Keras自动编码器
[英]Keras autoencoder
问题描述
I've worked a long time ago with neural networks in Java and now I'm trying to learn to use TFLearn and Keras in Python. 
我很早以前就使用Java中的神经网络工作,现在我正尝试学习在Python中使用TFLearn和Keras。
I'm trying to build an autoencoder, but as I'm experiencing problems the code I show you hasn't got the bottleneck characteristic (this should make the problem even easier). 我正在尝试构建一个自动编码器,但是当我遇到问题时,我向您展示的代码没有瓶颈特性(这会使问题更容易解决)。
On the following code I create the network, the dataset (two random variables), and after train it plots the correlation between each predicted variable with its input. 在以下代码中,我创建了网络,数据集(两个随机变量),并在训练后绘制了每个预测变量与其输入之间的相关性。
What the network should learn, is to output the same input that receives. 网络应该学习的是输出与接收相同的输入。
import matplotlib.pyplot as plt
import numpy as np
from keras.layers import Input, Dense
from keras.models import Model
from keras.models import load_model
from loaders.nslKddCup99.nslKddCup99Loader import NslKddCup99
def buildMyNetwork(inputs, bottleNeck):
inputLayer = Input(shape=(inputs,))
autoencoder = Dense(inputs*2, activation='relu')(inputLayer)
autoencoder = Dense(inputs*2, activation='relu')(autoencoder)
autoencoder = Dense(bottleNeck, activation='relu')(autoencoder)
autoencoder = Dense(inputs*2, activation='relu')(autoencoder)
autoencoder = Dense(inputs*2, activation='relu')(autoencoder)
autoencoder = Dense(inputs, activation='sigmoid')(autoencoder)
autoencoder = Model(input=inputLayer, output=autoencoder)
autoencoder.compile(optimizer='adadelta', loss='mean_squared_error')
return autoencoder
dataSize = 1000
variables = 2
data = np.zeros((dataSize,variables))
data[:, 0] = np.random.uniform(0, 0.8, size=dataSize)

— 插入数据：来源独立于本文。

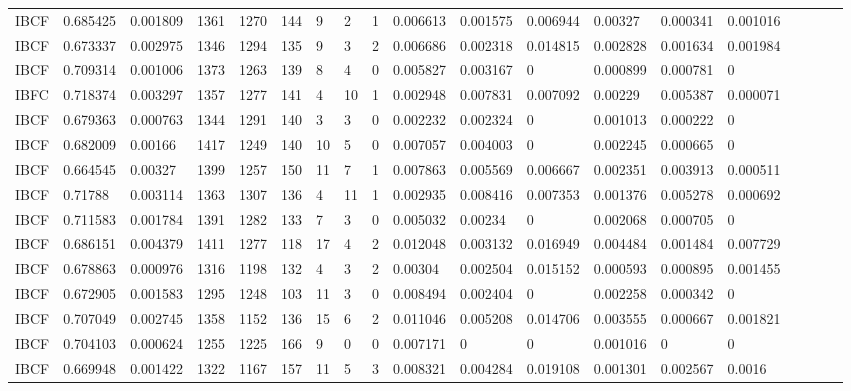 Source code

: \begin{table}[H]
{\begin{tabular}{*{19}l}
IBCF 			&	0.685425 &	0.001809 &	1361 &	1270 &	144 &	9 &		2 	&	1 &	0.006613 &	0.001575 &	0.006944 	&	0.00327  &	0.000341 &	0.001016 &	 \\
IBCF 			&	0.673337 &	0.002975 &	1346 &	1294 &	135 &	9 &		3 	&	2 &	0.006686 &	0.002318 &	0.014815 	&	0.002828 &	0.001634 &	0.001984 &	 \\
IBCF 			&	0.709314 &	0.001006 &	1373 &	1263 &	139 &	8 &		4 	&	0 &	0.005827 &	0.003167 &	0 			&	0.000899 &	0.000781 &	0 		 &	 \\
IBFC 			&	0.718374 &	0.003297 &	1357 &	1277 &	141 &	4 &		10	&	1 &	0.002948 &	0.007831 &	0.007092 	&	0.00229  &	0.005387 &	0.000071 &	 \\
IBCF 			&	0.679363 &	0.000763 &	1344 &	1291 &	140 &	3 &		3 	&	0 &	0.002232 &	0.002324 &	0 			&	0.001013 &	0.000222 &	0 		 &	 \\
IBCF			&	0.682009 &	0.00166  &	1417 &	1249 &	140 &	10 &	5 	&	0 &	0.007057 &	0.004003 &	0 		 	&	0.002245 &	0.000665 &	0 &	 \\
IBCF			&	0.664545 &	0.00327  &	1399 &	1257 &	150 &	11 &	7 	&	1 &	0.007863 &	0.005569 &	0.006667 	&	0.002351 &	0.003913 &	0.000511 &	 \\
IBCF			&	0.71788  &	0.003114 &	1363 &	1307 &	136 &	4  &	11	&	1 &	0.002935 &	0.008416 &	0.007353 	&	0.001376 &	0.005278 &	0.000692 &	 \\
IBCF			&	0.711583 &	0.001784 &	1391 &	1282 &	133 &	7  &	3 	&	0 &	0.005032 &	0.00234  &	0 		 	&	0.002068 &	0.000705 &	0 &	 \\
IBCF			&	0.686151 &	0.004379 &	1411 &	1277 &	118 &	17 &	4 	&	2 &	0.012048 &	0.003132 &	0.016949 	&	0.004484 &	0.001484 &	0.007729 &	 \\
IBCF			&	0.678863 &	0.000976 &	1316 &	1198 &	132 &	4  &	3 	&	2 &	0.00304 &	0.002504 &	0.015152 	&	0.000593 &	0.000895 &	0.001455 &	 \\
IBCF			&	0.672905 &	0.001583 &	1295 &	1248 &	103 &	11 &	3 	&	0 &	0.008494 &	0.002404 &	0 		 	&	0.002258 &	0.000342 &	0 		 &	 \\
IBCF			&	0.707049 &	0.002745 &	1358 &	1152 &	136 &	15 &	6 	&	2 &	0.011046 &	0.005208 &	0.014706 	&	0.003555 &	0.000667 &	0.001821 &	 \\
IBCF			&	0.704103 &	0.000624 &	1255 &	1225 &	166 &	9  &	0 	&	0 &	0.007171 &	0 		 &	0 		 	&	0.001016 &	0 		 &	0 		 &	 \\
IBCF			&	0.669948 &	0.001422 &	1322 &	1167 &	157 &	11 &	5 	&	3 &	0.008321 &	0.004284 &	0.019108 	&	0.001301 &	0.002567 &	0.0016   &	 \\


\end{tabular}}
\end{table}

data[:, 1] = np.random.uniform(0, 0.1, size=dataSize)
trainData, testData = data[:900], data[900:]
model = buildMyNetwork(variables,2)
model.fit(trainData, trainData, nb_epoch=2000)
predictions = model.predict(testData)
for x in range(variables):
plt.scatter(testData[:, x], predictions[:, x])
plt.show()
plt.close()
Even though some times the result is acceptable, many others isn't, I know neural networks have weight random initialization and therefore it may converge to different solutions, but I think this is too much and there may be some mistake in my code. 尽管有时结果是可以接受的,但许多其他情况却是不可接受的,我知道神经网络具有权重随机初始化,因此它可能会收敛到不同的解决方案,但是我认为这太多了,并且我的代码中可能存在一些错误。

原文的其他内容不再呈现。